TASK TO COMPLETE:
Only the lines from the start of the data through the line containing "- [Generate Data" should be written out, exactly as they are, with both ends included and the pictures left out.
"""
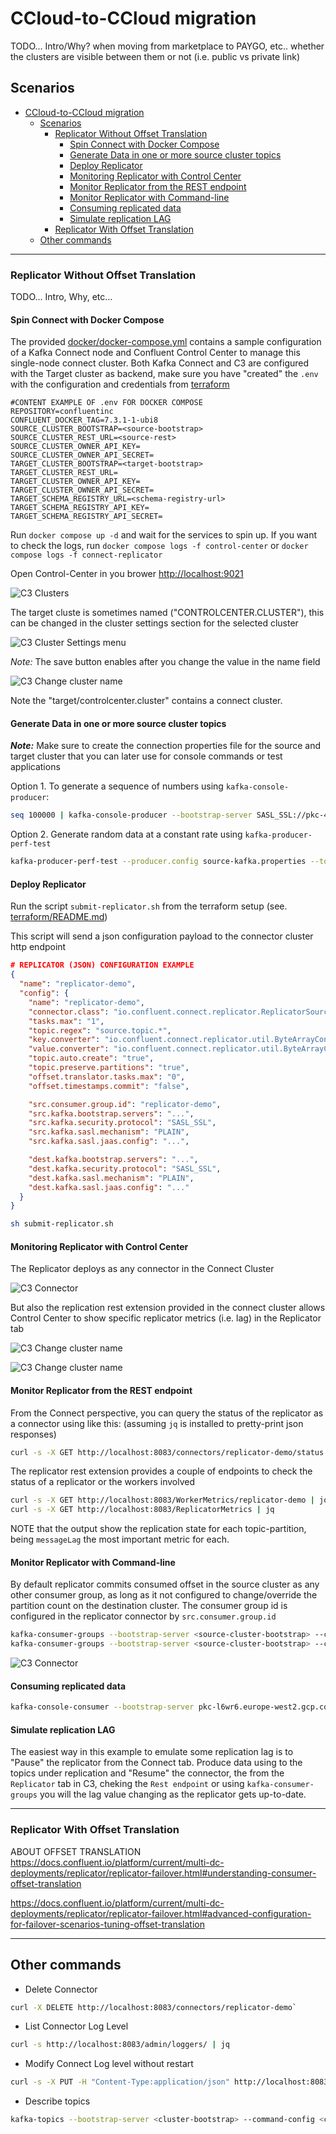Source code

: # CCloud-to-CCloud migration

TODO... Intro/Why? when moving from marketplace to PAYGO, etc.. whether the clusters are visible between them or not (i.e. public vs private link)

## Scenarios

- [CCloud-to-CCloud migration](#ccloud-to-ccloud-migration)
  - [Scenarios](#scenarios)
    - [Replicator Without Offset Translation](#replicator-without-offset-translation)
      - [Spin Connect with Docker Compose](#spin-connect-with-docker-compose)
      - [Generate Data in one or more source cluster topics](#generate-data-in-one-or-more-source-cluster-topics)
      - [Deploy Replicator](#deploy-replicator)
      - [Monitoring Replicator with Control Center](#monitoring-replicator-with-control-center)
      - [Monitor Replicator from the REST endpoint](#monitor-replicator-from-the-rest-endpoint)
      - [Monitor Replicator with Command-line](#monitor-replicator-with-command-line)
      - [Consuming replicated data](#consuming-replicated-data)
      - [Simulate replication LAG](#simulate-replication-lag)
    - [Replicator With Offset Translation](#replicator-with-offset-translation)
  - [Other commands](#other-commands)

---

### Replicator Without Offset Translation

TODO... Intro, Why, etc...

#### Spin Connect with Docker Compose

The provided [docker/docker-compose.yml](docker/docker-compose.yml) contains a sample configuration of a Kafka Connect node and Confluent Control Center to manage this single-node connect cluster. Both Kafka Connect and C3 are configured with the Target cluster as backend, make sure you have "created" the `.env` with the configuration and credentials from [terraform](../terraform/README.md)

```properties
#CONTENT EXAMPLE OF .env FOR DOCKER COMPOSE
REPOSITORY=confluentinc
CONFLUENT_DOCKER_TAG=7.3.1-1-ubi8
SOURCE_CLUSTER_BOOTSTRAP=<source-bootstrap>
SOURCE_CLUSTER_REST_URL=<source-rest>
SOURCE_CLUSTER_OWNER_API_KEY=
SOURCE_CLUSTER_OWNER_API_SECRET=
TARGET_CLUSTER_BOOTSTRAP=<target-bootstrap>
TARGET_CLUSTER_REST_URL=
TARGET_CLUSTER_OWNER_API_KEY=
TARGET_CLUSTER_OWNER_API_SECRET=
TARGET_SCHEMA_REGISTRY_URL=<schema-registry-url>
TARGET_SCHEMA_REGISTRY_API_KEY=
TARGET_SCHEMA_REGISTRY_API_SECRET=
```

Run `docker compose up -d` and wait for the services to spin up.
If you want to check the logs, run `docker compose logs -f control-center` or `docker compose logs -f connect-replicator`

Open Control-Center in you brower [http://localhost:9021](http://localhost:9021)

![C3 Clusters](../images/C3-image0.png)

The target cluste is sometimes named ("CONTROLCENTER.CLUSTER"), this can be changed in the cluster settings section for the selected cluster

![C3 Cluster Settings menu](../images/C3-image1.png)

*Note:* The save button enables after you change the value in the name field

![C3 Change cluster name](../images/C3-image2.png)

Note the "target/controlcenter.cluster" contains a connect cluster.

#### Generate Data in one or more source cluster topics

***Note:*** Make sure to create the connection properties file for the source and target cluster that you can later use for console commands or test applications

Option 1. To generate a sequence of numbers using `kafka-console-producer`:

```bash
seq 100000 | kafka-console-producer --bootstrap-server SASL_SSL://pkc-4r297.europe-west1.gcp.confluent.cloud:9092 --producer.config source-kafka.properties --topic source.topic.2
```

Option 2. Generate random data at a constant rate using `kafka-producer-perf-test`

```bash
kafka-producer-perf-test --producer.config source-kafka.properties --topic source.topic.2 --record-size 100 --throughput 10 --num-records 3000
```

#### Deploy Replicator

Run the script `submit-replicator.sh` from the terraform setup (see. [terraform/README.md](../terraform/README.md))

This script will send a json configuration payload to the connector cluster http endpoint

```json
# REPLICATOR (JSON) CONFIGURATION EXAMPLE 
{
  "name": "replicator-demo",
  "config": {
    "name": "replicator-demo",
    "connector.class": "io.confluent.connect.replicator.ReplicatorSourceConnector",
    "tasks.max": "1",
    "topic.regex": "source.topic.*",
    "key.converter": "io.confluent.connect.replicator.util.ByteArrayConverter",
    "value.converter": "io.confluent.connect.replicator.util.ByteArrayConverter",
    "topic.auto.create": "true",
    "topic.preserve.partitions": "true",
    "offset.translator.tasks.max": "0",
    "offset.timestamps.commit": "false",

    "src.consumer.group.id": "replicator-demo",
    "src.kafka.bootstrap.servers": "...",
    "src.kafka.security.protocol": "SASL_SSL",
    "src.kafka.sasl.mechanism": "PLAIN",
    "src.kafka.sasl.jaas.config": "...",

    "dest.kafka.bootstrap.servers": "...",
    "dest.kafka.security.protocol": "SASL_SSL",
    "dest.kafka.sasl.mechanism": "PLAIN",
    "dest.kafka.sasl.jaas.config": "..."
  }
}
```

```bash
sh submit-replicator.sh
```

#### Monitoring Replicator with Control Center

The Replicator deploys as any connector in the Connect Cluster

![C3 Connector](../images/C3-connector0.png)

But also the replication rest extension provided in the connect cluster allows Control Center to show specific replicator metrics (i.e. lag) in the Replicator tab

![C3 Change cluster name](../images/C3-replicator0.png)

![C3 Change cluster name](../images/C3-replicator1.png)

#### Monitor Replicator from the REST endpoint

From the Connect perspective, you can query the status of the replicator as a connector using like this: (assuming `jq` is installed to pretty-print json responses)

```bash
curl -s -X GET http://localhost:8083/connectors/replicator-demo/status | jq
```

The replicator rest extension provides a couple of endpoints to check the status of a replicator or the workers involved

```bash
curl -s -X GET http://localhost:8083/WorkerMetrics/replicator-demo | jq
curl -s -X GET http://localhost:8083/ReplicatorMetrics | jq
```

NOTE that the output show the replication state for each topic-partition, being `messageLag` the most important metric for each.

#### Monitor Replicator with Command-line

By default replicator commits consumed offset in the source cluster as any other consumer group, as long as it not configured to change/override the partition count on the destination cluster. The consumer group id is configured in the replicator connector by `src.consumer.group.id`

```bash
kafka-consumer-groups --bootstrap-server <source-cluster-bootstrap> --command-config source-kafka.properties --list
kafka-consumer-groups --bootstrap-server <source-cluster-bootstrap> --command-config source-kafka.properties --describe --group replicator-demo
```

![C3 Connector](../images/consumer-group0.png)

#### Consuming replicated data

```bash
kafka-console-consumer --bootstrap-server pkc-l6wr6.europe-west2.gcp.confluent.cloud:9092 --consumer.config target-cluster.properties --topic source.topic.2 --from-beginning
```

#### Simulate replication LAG

The easiest way in this example to emulate some replication lag is to "Pause" the replicator from the Connect tab. Produce data using to the topics under replication and "Resume" the connector, the from the `Replicator` tab in C3, cheking the `Rest endpoint` or using `kafka-consumer-groups` you will the lag value changing as the replicator gets up-to-date.



---

### Replicator With Offset Translation

ABOUT OFFSET TRANSLATION
https://docs.confluent.io/platform/current/multi-dc-deployments/replicator/replicator-failover.html#understanding-consumer-offset-translation

https://docs.confluent.io/platform/current/multi-dc-deployments/replicator/replicator-failover.html#advanced-configuration-for-failover-scenarios-tuning-offset-translation

---

## Other commands

- Delete Connector

```bash
curl -X DELETE http://localhost:8083/connectors/replicator-demo`
```

- List Connector Log Level

```bash
curl -s http://localhost:8083/admin/loggers/ | jq
```

- Modify Connect Log level without restart

```bash
curl -s -X PUT -H "Content-Type:application/json" http://localhost:8083/admin/loggers/io.confluent.connect.replicator -d '{"level": "TRACE"}'
```

- Describe topics

```bash
kafka-topics --bootstrap-server <cluster-bootstrap> --command-config <cluster-connection.properties> --describe --topic <topic.name>
```
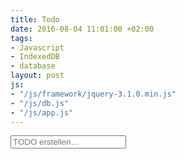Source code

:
 ```yaml
---
title: Todo
date: 2016-08-04 11:01:00 +02:00
tags:
- Javascript
- IndexedDB
- database
layout: post
js:
- "/js/framework/jquery-3.1.0.min.js"
- "/js/db.js"
- "/js/app.js"
---
```


<form id="new-todo-form" method="POST" action="#" role="form">
    <input type="text" name="new-todo" class="form-control" id="new-todo" placeholder="TODO erstellen…" required>
</form>

<ul class="list-group" id="todo-items"></ul>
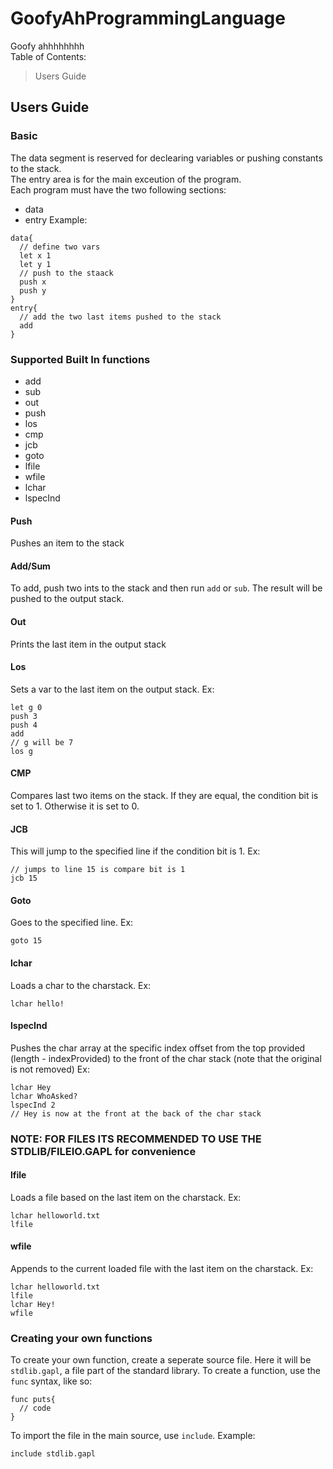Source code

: # GoofyAhProgrammingLanguage
Goofy ahhhhhhhh <br>
Table of Contents:
> Users Guide
## Users Guide
### Basic
The data segment is reserved for declearing variables or pushing constants to the stack. <br>
The entry area is for the main exceution of the program. <br>
Each program must have the two following sections: 
* data
* entry 
Example: <br>
```
data{
  // define two vars
  let x 1
  let y 1
  // push to the staack
  push x
  push y
}
entry{
  // add the two last items pushed to the stack
  add
}
```
### Supported Built In functions
* add
* sub
* out
* push 
* los
* cmp
* jcb
* goto 
* lfile
* wfile
* lchar
* lspecInd
#### Push
Pushes an item to the stack
#### Add/Sum
To add, push two ints to the stack and then run `add` or `sub`. The result will be pushed to the output stack.
#### Out
Prints the last item in the output stack
#### Los
Sets a var to the last item on the output stack. Ex:
```
let g 0
push 3
push 4
add
// g will be 7
los g
```
#### CMP
Compares last two items on the stack. If they are equal, the condition bit is set to 1. Otherwise it is set to 0.
#### JCB 
This will jump to the specified line if the condition bit is 1. Ex:
```
// jumps to line 15 is compare bit is 1
jcb 15
```
#### Goto
Goes to the specified line. Ex:
```
goto 15
```
#### lchar
Loads a char to the charstack. Ex:
```
lchar hello!
```
#### lspecInd
Pushes the char array at the specific index offset from the top provided (length - indexProvided) to the front of the char stack (note that the original is not removed) Ex:
```
lchar Hey
lchar WhoAsked?
lspecInd 2 
// Hey is now at the front at the back of the char stack
```
### NOTE: FOR FILES ITS RECOMMENDED TO USE THE STDLIB/FILEIO.GAPL for convenience
#### lfile
Loads a file based on the last item on the charstack. Ex:
```
lchar helloworld.txt
lfile
```
#### wfile
Appends to the current loaded file with the last item on the charstack. Ex:
```
lchar helloworld.txt
lfile
lchar Hey!
wfile
```
### Creating your own functions
To create your own function, create a seperate source file. Here it will be `stdlib.gapl`, a file part of the standard library.
To create a function, use the `func` syntax, like so: <br>
```
func puts{
  // code
}
```
To import the file in the main source, use `include`. Example:
```
include stdlib.gapl
```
"""
OUTPUT FOR THIS TASK:
Source code

: # CCloud-to-CCloud migration

TODO... Intro/Why? when moving from marketplace to PAYGO, etc.. whether the clusters are visible between them or not (i.e. public vs private link)

## Scenarios

- [CCloud-to-CCloud migration](#ccloud-to-ccloud-migration)
  - [Scenarios](#scenarios)
    - [Replicator Without Offset Translation](#replicator-without-offset-translation)
      - [Spin Connect with Docker Compose](#spin-connect-with-docker-compose)
      - [Generate Data in one or more source cluster topics](#generate-data-in-one-or-more-source-cluster-topics)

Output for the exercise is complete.